Photo courtesy Sabrina Wilcox

If you’re traveling in the midwest, there’s a building in Mitchell, South Dakota, that you might want to stop and see.  The folks in Mitchell say it’s the World’s Only Corn Palace, and it’s been around for more than a hundred years.  The Corn Palace was built as a way to prove to the world that South Dakota had a healthy agricultural climate, and now, some 500,000 tourists come see it every year.  

What makes the corn palace special are the murals.  These images are made new each year, out of naturally colored corn and other grains and native grasses. The artists use 13 different colors of corn to decorate the Palace: red, brown, black, blue, white, orange, calico, yellow and green – all natural, Dakota-grown corn.  A different theme is chosen each year, and murals are designed to reflect that theme. Ear by ear the corn is nailed to the structure’s walls to create a scene. The decorating process usually starts in late May. Last year’s corn murals are stripped at the end of August and the new ones are completed by the first of October.

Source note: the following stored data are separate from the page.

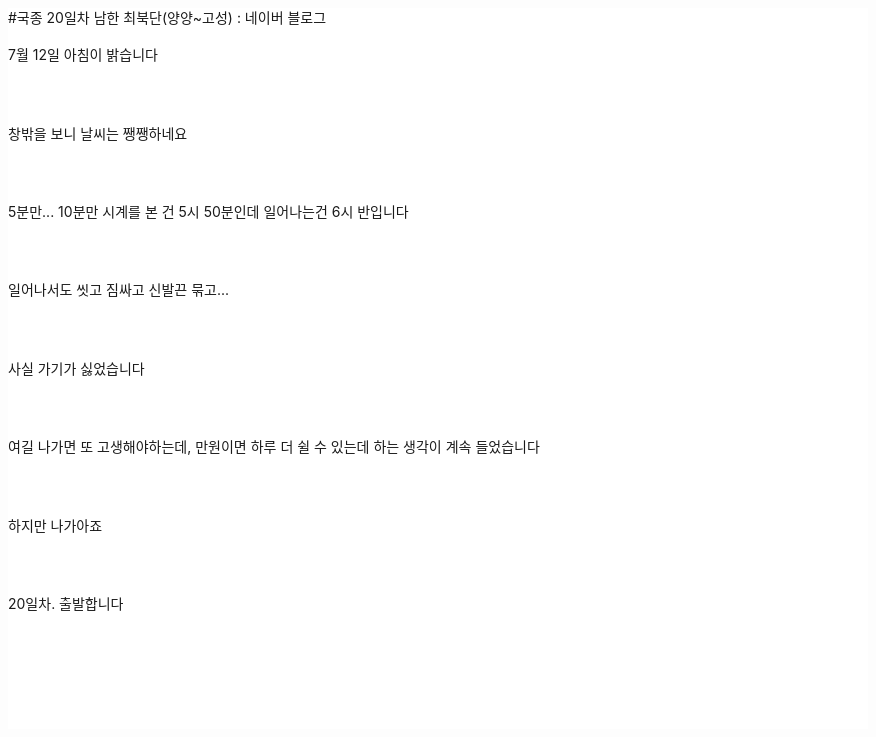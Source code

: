 #국종 20일차 남한 최북단(양양~고성) : 네이버 블로그
<div class="wrap_rabbit pcol2 _param(1) _postViewArea221586641851" id="post-view221586641851">
<div class="se-viewer se-theme-default" lang="ko-KR">

<div class="se-main-container">
<div class="se-component se-text se-l-default" id="SE-4c2bb783-a579-11e9-be8b-5fff16a7615f">
<div class="se-component-content">
<div class="se-section se-section-text se-l-default">
<div class="se-module se-module-text"><p class="se-text-paragraph se-text-paragraph-align-justify" id="SE-d7593094-a71c-11e9-8355-07d8c6da4fb9" style="line-height:1.8;"><span class="se-fs- se-ff-" id="SE-ba3f10e2-a723-11e9-8355-35335bec5ba5" style="">7월 12일 아침이 밝습니다</span></p><p class="se-text-paragraph se-text-paragraph-align-justify" id="SE-d7593095-a71c-11e9-8355-a17c42bf7b2f" style="line-height:1.8;"><span class="se-fs- se-ff-" id="SE-ba3f10e3-a723-11e9-8355-7d2810fdeddd" style="">​</span></p><p class="se-text-paragraph se-text-paragraph-align-justify" id="SE-d7593096-a71c-11e9-8355-75f5f3fee8a6" style="line-height:1.8;"><span class="se-fs- se-ff-" id="SE-ba3f10e4-a723-11e9-8355-3169f02b9d21" style="">창밖을 보니 날씨는 쨍쨍하네요</span></p><p class="se-text-paragraph se-text-paragraph-align-justify" id="SE-d7593097-a71c-11e9-8355-59e1fb710d2f" style="line-height:1.8;"><span class="se-fs- se-ff-" id="SE-ba3f10e5-a723-11e9-8355-c56cb81a879c" style="">​</span></p><p class="se-text-paragraph se-text-paragraph-align-justify" id="SE-d7593098-a71c-11e9-8355-35d0b6e3bd16" style="line-height:1.8;"><span class="se-fs- se-ff-" id="SE-ba3f10e6-a723-11e9-8355-4d3a4c840a76" style="">5분만... 10분만 시계를 본 건 5시 50분인데 일어나는건 6시 반입니다</span></p><p class="se-text-paragraph se-text-paragraph-align-justify" id="SE-d7593099-a71c-11e9-8355-a7d75ec17f6f" style="line-height:1.8;"><span class="se-fs- se-ff-" id="SE-ba3f37f7-a723-11e9-8355-b5c3a55ec786" style="">​</span></p><p class="se-text-paragraph se-text-paragraph-align-justify" id="SE-d759309a-a71c-11e9-8355-2bbb0ceff47f" style="line-height:1.8;"><span class="se-fs- se-ff-" id="SE-ba3f37f8-a723-11e9-8355-0328072625e6" style="">일어나서도 씻고 짐싸고 신발끈 묶고...</span></p><p class="se-text-paragraph se-text-paragraph-align-justify" id="SE-d75957ab-a71c-11e9-8355-8133fdf77e38" style="line-height:1.8;"><span class="se-fs- se-ff-" id="SE-ba3f37f9-a723-11e9-8355-1b57a7fe4195" style="">​</span></p><p class="se-text-paragraph se-text-paragraph-align-justify" id="SE-d75957ac-a71c-11e9-8355-0fae7d04f020" style="line-height:1.8;"><span class="se-fs- se-ff-" id="SE-ba3f37fa-a723-11e9-8355-6fa99be53a99" style="">사실 가기가 싫었습니다</span></p><p class="se-text-paragraph se-text-paragraph-align-justify" id="SE-d75957ad-a71c-11e9-8355-c153d8412541" style="line-height:1.8;"><span class="se-fs- se-ff-" id="SE-ba3f37fb-a723-11e9-8355-0f77d1ab5021" style="">​</span></p><p class="se-text-paragraph se-text-paragraph-align-justify" id="SE-d75957ae-a71c-11e9-8355-93097bc66602" style="line-height:1.8;"><span class="se-fs- se-ff-" id="SE-ba3f37fc-a723-11e9-8355-55c3ce5c44eb" style="">여길 나가면 또 고생해야하는데, 만원이면 하루 더 쉴 수 있는데 하는 생각이 계속 들었습니다</span></p><p class="se-text-paragraph se-text-paragraph-align-justify" id="SE-d75957af-a71c-11e9-8355-c76fb1469842" style="line-height:1.8;"><span class="se-fs- se-ff-" id="SE-ba3f5f0d-a723-11e9-8355-5dfbb60dd645" style="">​</span></p><p class="se-text-paragraph se-text-paragraph-align-justify" id="SE-d75957b0-a71c-11e9-8355-9d2279bc3d5d" style="line-height:1.8;"><span class="se-fs- se-ff-" id="SE-ba3f5f0e-a723-11e9-8355-156dd3e86239" style="">하지만 나가아죠</span></p><p class="se-text-paragraph se-text-paragraph-align-justify" id="SE-d75957b1-a71c-11e9-8355-cbe76db8c317" style="line-height:1.8;"><span class="se-fs- se-ff-" id="SE-ba3f5f0f-a723-11e9-8355-c119c0a1bb24" style="">​</span></p><p class="se-text-paragraph se-text-paragraph-align-justify" id="SE-7ad8ce0f-a57b-11e9-be8b-1376282189bc" style="line-height:1.8;"><span class="se-fs- se-ff-" id="SE-ba3f5f10-a723-11e9-8355-d1df86b9e751" style="">20일차. 출발합니다</span></p><p class="se-text-paragraph se-text-paragraph-align-justify" id="SE-ba3f5f12-a723-11e9-8355-e52be1e8ddf5" style="line-height:1.8;"><span class="se-fs- se-ff-" id="SE-ba3f5f11-a723-11e9-8355-0f58e7050740" style="">​</span></p><p class="se-text-paragraph se-text-paragraph-align-justify" id="SE-ba3f5f14-a723-11e9-8355-11c29daa9208" style="line-height:1.8;"><span class="se-fs- se-ff-" id="SE-ba3f5f13-a723-11e9-8355-87d456997ed3" style="">​</span></p></div>
</div>
</div>
</div> <div class="se-component se-image se-l-default" id="SE-6e74e813-a551-11e9-9f07-195712e9cca8">
<div class="se-component-content se-component-content-fit">
<div class="se-section se-section-image se-l-default se-section-align-justify">
<a class="se-module se-module-image __se_image_link __se_link" data-linkdata='{"id" : "SE-6e74e813-a551-11e9-9f07-195712e9cca8", "src" : "https://postfiles.pstatic.net/MjAxOTA3MTNfMTE0/MDAxNTYzMDEwNTU4MjIy.mrVwcdaresx0PwcRti-qnGKaJoR1vSjEGwCO_rsKEukg.Sh2eOC1GORTfjMO8hr7rHKW4o57h6mfLcTCLr2SgSngg.JPEG.dls32208/20190712_073602.jpg", "linkUse" : "false", "link" : ""}' data-linktype="img" href="#" onclick="return false;" style=" ">
<img alt="" class="se-image-resource" data-height="506" data-lazy-src="https://postfiles.pstatic.net/MjAxOTA3MTNfMTE0/MDAxNTYzMDEwNTU4MjIy.mrVwcdaresx0PwcRti-qnGKaJoR1vSjEGwCO_rsKEukg.Sh2eOC1GORTfjMO8hr7rHKW4o57h6mfLcTCLr2SgSngg.JPEG.dls32208/20190712_073602.jpg?type=w966" data-width="900" src="https://postfiles.pstatic.net/MjAxOTA3MTNfMTE0/MDAxNTYzMDEwNTU4MjIy.mrVwcdaresx0PwcRti-qnGKaJoR1vSjEGwCO_rsKEukg.Sh2eOC1GORTfjMO8hr7rHKW4o57h6mfLcTCLr2SgSngg.JPEG.dls32208/20190712_073602.jpg?type=w80_blur">
</img></a> </div>
</div>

The Palace first opened in 1892, to showcase the area’s rich farmland and growing development.  It was born to promote the region but became a gathering place where neighbors could enjoy a fall festival to celebrate the end of the crop season and its harvest. The Palace has been in continuous use ever since; the tradition continues with the annual Corn Palace Festival held in late August each year.

The original building was a wooden castle on Mitchell’s Main Street, built on donated land. In 1905, The castle was spruced up as part of a challenge to the city of Pierre, when the city of Mitchell tried but failed to take Pierre’s place as the state capital.  In 1920, the Corn Palace was rebuilt and went through several regenerations.  The Russian-style onion domes and Moorish minarets were added, giving it a distinctive Eurasian look.

Today, the Corn Palace is the home of a festival and an annual ag show, as well as industrial exhibits, dances, stage shows, high school proms, graduations and basketball tournaments. USA Today says the Corn Palace is one of the top 10 places in America for high school basketball.  

This structure was built as a way to promote a region and to foster new development.  But after more than a century what it has become, and remains today, is the heart and soul of a community, a celebration of a lifestyle that is rooted in the land.